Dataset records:
Content starts
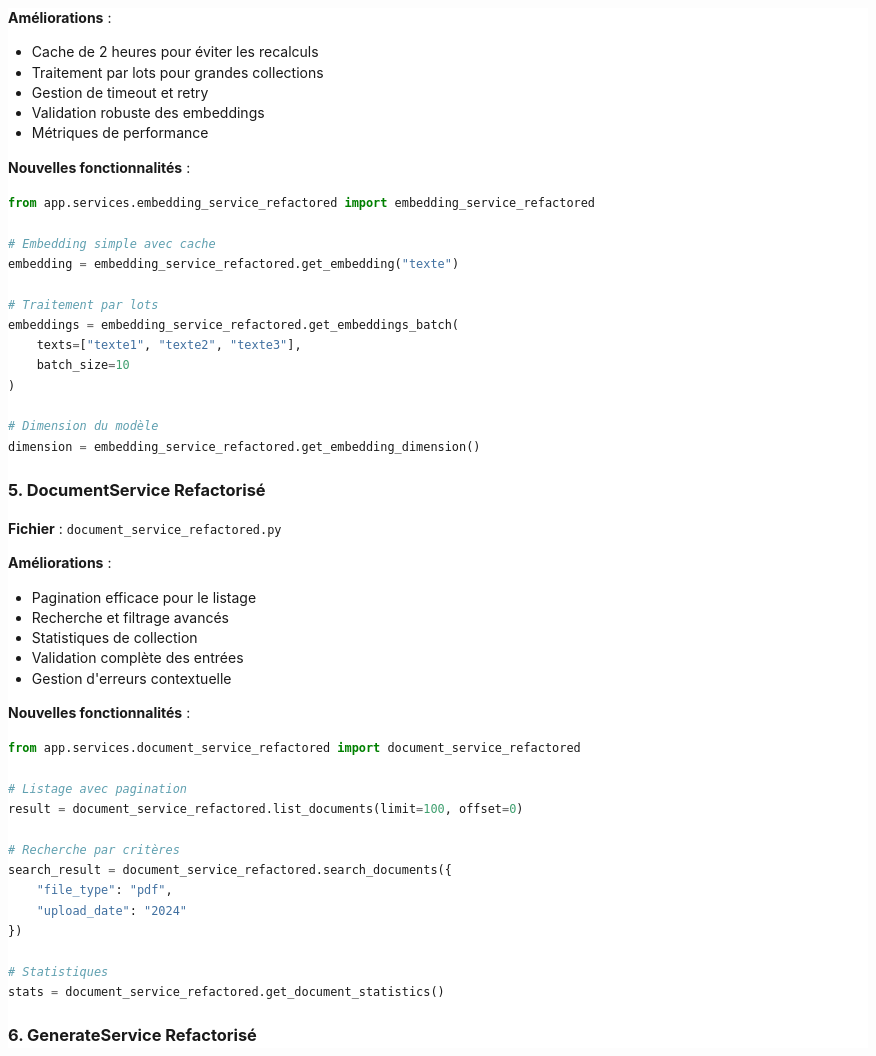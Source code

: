 **Améliorations** :
- Cache de 2 heures pour éviter les recalculs
- Traitement par lots pour grandes collections
- Gestion de timeout et retry
- Validation robuste des embeddings
- Métriques de performance

**Nouvelles fonctionnalités** :
```python
from app.services.embedding_service_refactored import embedding_service_refactored

# Embedding simple avec cache
embedding = embedding_service_refactored.get_embedding("texte")

# Traitement par lots
embeddings = embedding_service_refactored.get_embeddings_batch(
    texts=["texte1", "texte2", "texte3"],
    batch_size=10
)

# Dimension du modèle
dimension = embedding_service_refactored.get_embedding_dimension()
```

### 5. DocumentService Refactorisé

**Fichier** : `document_service_refactored.py`

**Améliorations** :
- Pagination efficace pour le listage
- Recherche et filtrage avancés
- Statistiques de collection
- Validation complète des entrées
- Gestion d'erreurs contextuelle

**Nouvelles fonctionnalités** :
```python
from app.services.document_service_refactored import document_service_refactored

# Listage avec pagination
result = document_service_refactored.list_documents(limit=100, offset=0)

# Recherche par critères
search_result = document_service_refactored.search_documents({
    "file_type": "pdf",
    "upload_date": "2024"
})

# Statistiques
stats = document_service_refactored.get_document_statistics()
```

### 6. GenerateService Refactorisé
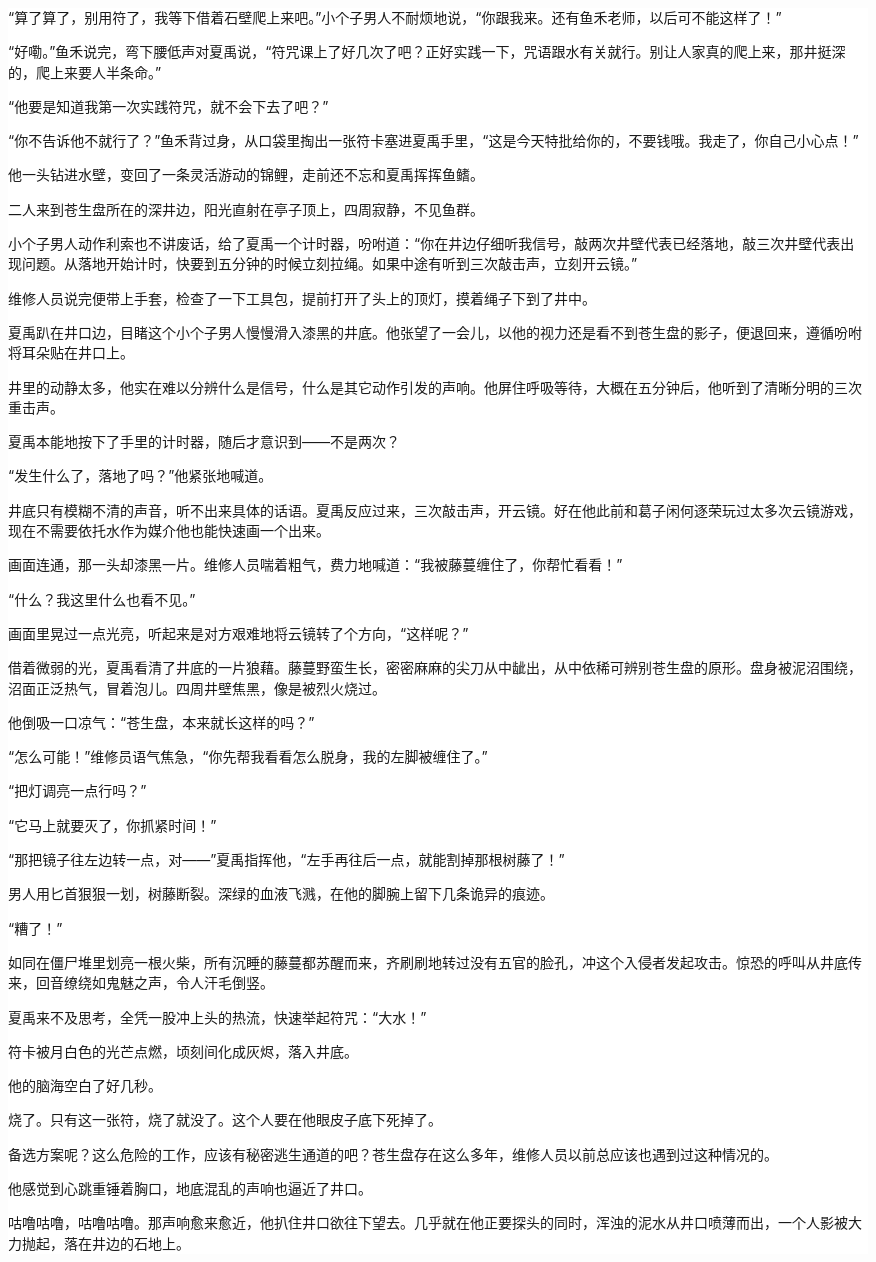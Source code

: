 “算了算了，别用符了，我等下借着石壁爬上来吧。”小个子男人不耐烦地说，“你跟我来。还有鱼禾老师，以后可不能这样了！”

“好嘞。”鱼禾说完，弯下腰低声对夏禹说，“符咒课上了好几次了吧？正好实践一下，咒语跟水有关就行。别让人家真的爬上来，那井挺深的，爬上来要人半条命。”

“他要是知道我第一次实践符咒，就不会下去了吧？”

“你不告诉他不就行了？”鱼禾背过身，从口袋里掏出一张符卡塞进夏禹手里，“这是今天特批给你的，不要钱哦。我走了，你自己小心点！”

他一头钻进水壁，变回了一条灵活游动的锦鲤，走前还不忘和夏禹挥挥鱼鳍。

二人来到苍生盘所在的深井边，阳光直射在亭子顶上，四周寂静，不见鱼群。

小个子男人动作利索也不讲废话，给了夏禹一个计时器，吩咐道：“你在井边仔细听我信号，敲两次井壁代表已经落地，敲三次井壁代表出现问题。从落地开始计时，快要到五分钟的时候立刻拉绳。如果中途有听到三次敲击声，立刻开云镜。”

维修人员说完便带上手套，检查了一下工具包，提前打开了头上的顶灯，摸着绳子下到了井中。

夏禹趴在井口边，目睹这个小个子男人慢慢滑入漆黑的井底。他张望了一会儿，以他的视力还是看不到苍生盘的影子，便退回来，遵循吩咐将耳朵贴在井口上。

井里的动静太多，他实在难以分辨什么是信号，什么是其它动作引发的声响。他屏住呼吸等待，大概在五分钟后，他听到了清晰分明的三次重击声。

夏禹本能地按下了手里的计时器，随后才意识到——不是两次？

“发生什么了，落地了吗？”他紧张地喊道。

井底只有模糊不清的声音，听不出来具体的话语。夏禹反应过来，三次敲击声，开云镜。好在他此前和葛子闲何逐荣玩过太多次云镜游戏，现在不需要依托水作为媒介他也能快速画一个出来。

画面连通，那一头却漆黑一片。维修人员喘着粗气，费力地喊道：“我被藤蔓缠住了，你帮忙看看！”

“什么？我这里什么也看不见。”

画面里晃过一点光亮，听起来是对方艰难地将云镜转了个方向，“这样呢？”

借着微弱的光，夏禹看清了井底的一片狼藉。藤蔓野蛮生长，密密麻麻的尖刀从中龇出，从中依稀可辨别苍生盘的原形。盘身被泥沼围绕，沼面正泛热气，冒着泡儿。四周井壁焦黑，像是被烈火烧过。

他倒吸一口凉气：“苍生盘，本来就长这样的吗？”

“怎么可能！”维修员语气焦急，“你先帮我看看怎么脱身，我的左脚被缠住了。”

“把灯调亮一点行吗？”

“它马上就要灭了，你抓紧时间！”

“那把镜子往左边转一点，对——”夏禹指挥他，“左手再往后一点，就能割掉那根树藤了！”

男人用匕首狠狠一划，树藤断裂。深绿的血液飞溅，在他的脚腕上留下几条诡异的痕迹。

“糟了！”

如同在僵尸堆里划亮一根火柴，所有沉睡的藤蔓都苏醒而来，齐刷刷地转过没有五官的脸孔，冲这个入侵者发起攻击。惊恐的呼叫从井底传来，回音缭绕如鬼魅之声，令人汗毛倒竖。

夏禹来不及思考，全凭一股冲上头的热流，快速举起符咒：“大水！”

符卡被月白色的光芒点燃，顷刻间化成灰烬，落入井底。

他的脑海空白了好几秒。

烧了。只有这一张符，烧了就没了。这个人要在他眼皮子底下死掉了。

备选方案呢？这么危险的工作，应该有秘密逃生通道的吧？苍生盘存在这么多年，维修人员以前总应该也遇到过这种情况的。

他感觉到心跳重锤着胸口，地底混乱的声响也逼近了井口。

咕噜咕噜，咕噜咕噜。那声响愈来愈近，他扒住井口欲往下望去。几乎就在他正要探头的同时，浑浊的泥水从井口喷薄而出，一个人影被大力抛起，落在井边的石地上。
Content ends
WHAT THIS TASK INVOLVES:
Pictures stay out, and every line of the records is transcribed exactly.

EXERCISE SOLUTION:
Source code

: **Améliorations** :
- Cache de 2 heures pour éviter les recalculs
- Traitement par lots pour grandes collections
- Gestion de timeout et retry
- Validation robuste des embeddings
- Métriques de performance

**Nouvelles fonctionnalités** :
```python
from app.services.embedding_service_refactored import embedding_service_refactored

# Embedding simple avec cache
embedding = embedding_service_refactored.get_embedding("texte")

# Traitement par lots
embeddings = embedding_service_refactored.get_embeddings_batch(
    texts=["texte1", "texte2", "texte3"],
    batch_size=10
)

# Dimension du modèle
dimension = embedding_service_refactored.get_embedding_dimension()
```

### 5. DocumentService Refactorisé

**Fichier** : `document_service_refactored.py`

**Améliorations** :
- Pagination efficace pour le listage
- Recherche et filtrage avancés
- Statistiques de collection
- Validation complète des entrées
- Gestion d'erreurs contextuelle

**Nouvelles fonctionnalités** :
```python
from app.services.document_service_refactored import document_service_refactored

# Listage avec pagination
result = document_service_refactored.list_documents(limit=100, offset=0)

# Recherche par critères
search_result = document_service_refactored.search_documents({
    "file_type": "pdf",
    "upload_date": "2024"
})

# Statistiques
stats = document_service_refactored.get_document_statistics()
```

### 6. GenerateService Refactorisé
Source code

: “算了算了，别用符了，我等下借着石壁爬上来吧。”小个子男人不耐烦地说，“你跟我来。还有鱼禾老师，以后可不能这样了！”

“好嘞。”鱼禾说完，弯下腰低声对夏禹说，“符咒课上了好几次了吧？正好实践一下，咒语跟水有关就行。别让人家真的爬上来，那井挺深的，爬上来要人半条命。”

“他要是知道我第一次实践符咒，就不会下去了吧？”

“你不告诉他不就行了？”鱼禾背过身，从口袋里掏出一张符卡塞进夏禹手里，“这是今天特批给你的，不要钱哦。我走了，你自己小心点！”

他一头钻进水壁，变回了一条灵活游动的锦鲤，走前还不忘和夏禹挥挥鱼鳍。

二人来到苍生盘所在的深井边，阳光直射在亭子顶上，四周寂静，不见鱼群。

小个子男人动作利索也不讲废话，给了夏禹一个计时器，吩咐道：“你在井边仔细听我信号，敲两次井壁代表已经落地，敲三次井壁代表出现问题。从落地开始计时，快要到五分钟的时候立刻拉绳。如果中途有听到三次敲击声，立刻开云镜。”

维修人员说完便带上手套，检查了一下工具包，提前打开了头上的顶灯，摸着绳子下到了井中。

夏禹趴在井口边，目睹这个小个子男人慢慢滑入漆黑的井底。他张望了一会儿，以他的视力还是看不到苍生盘的影子，便退回来，遵循吩咐将耳朵贴在井口上。

井里的动静太多，他实在难以分辨什么是信号，什么是其它动作引发的声响。他屏住呼吸等待，大概在五分钟后，他听到了清晰分明的三次重击声。

夏禹本能地按下了手里的计时器，随后才意识到——不是两次？

“发生什么了，落地了吗？”他紧张地喊道。

井底只有模糊不清的声音，听不出来具体的话语。夏禹反应过来，三次敲击声，开云镜。好在他此前和葛子闲何逐荣玩过太多次云镜游戏，现在不需要依托水作为媒介他也能快速画一个出来。

画面连通，那一头却漆黑一片。维修人员喘着粗气，费力地喊道：“我被藤蔓缠住了，你帮忙看看！”

“什么？我这里什么也看不见。”

画面里晃过一点光亮，听起来是对方艰难地将云镜转了个方向，“这样呢？”

借着微弱的光，夏禹看清了井底的一片狼藉。藤蔓野蛮生长，密密麻麻的尖刀从中龇出，从中依稀可辨别苍生盘的原形。盘身被泥沼围绕，沼面正泛热气，冒着泡儿。四周井壁焦黑，像是被烈火烧过。

他倒吸一口凉气：“苍生盘，本来就长这样的吗？”

“怎么可能！”维修员语气焦急，“你先帮我看看怎么脱身，我的左脚被缠住了。”

“把灯调亮一点行吗？”

“它马上就要灭了，你抓紧时间！”

“那把镜子往左边转一点，对——”夏禹指挥他，“左手再往后一点，就能割掉那根树藤了！”

男人用匕首狠狠一划，树藤断裂。深绿的血液飞溅，在他的脚腕上留下几条诡异的痕迹。

“糟了！”

如同在僵尸堆里划亮一根火柴，所有沉睡的藤蔓都苏醒而来，齐刷刷地转过没有五官的脸孔，冲这个入侵者发起攻击。惊恐的呼叫从井底传来，回音缭绕如鬼魅之声，令人汗毛倒竖。

夏禹来不及思考，全凭一股冲上头的热流，快速举起符咒：“大水！”

符卡被月白色的光芒点燃，顷刻间化成灰烬，落入井底。

他的脑海空白了好几秒。

烧了。只有这一张符，烧了就没了。这个人要在他眼皮子底下死掉了。

备选方案呢？这么危险的工作，应该有秘密逃生通道的吧？苍生盘存在这么多年，维修人员以前总应该也遇到过这种情况的。

他感觉到心跳重锤着胸口，地底混乱的声响也逼近了井口。

咕噜咕噜，咕噜咕噜。那声响愈来愈近，他扒住井口欲往下望去。几乎就在他正要探头的同时，浑浊的泥水从井口喷薄而出，一个人影被大力抛起，落在井边的石地上。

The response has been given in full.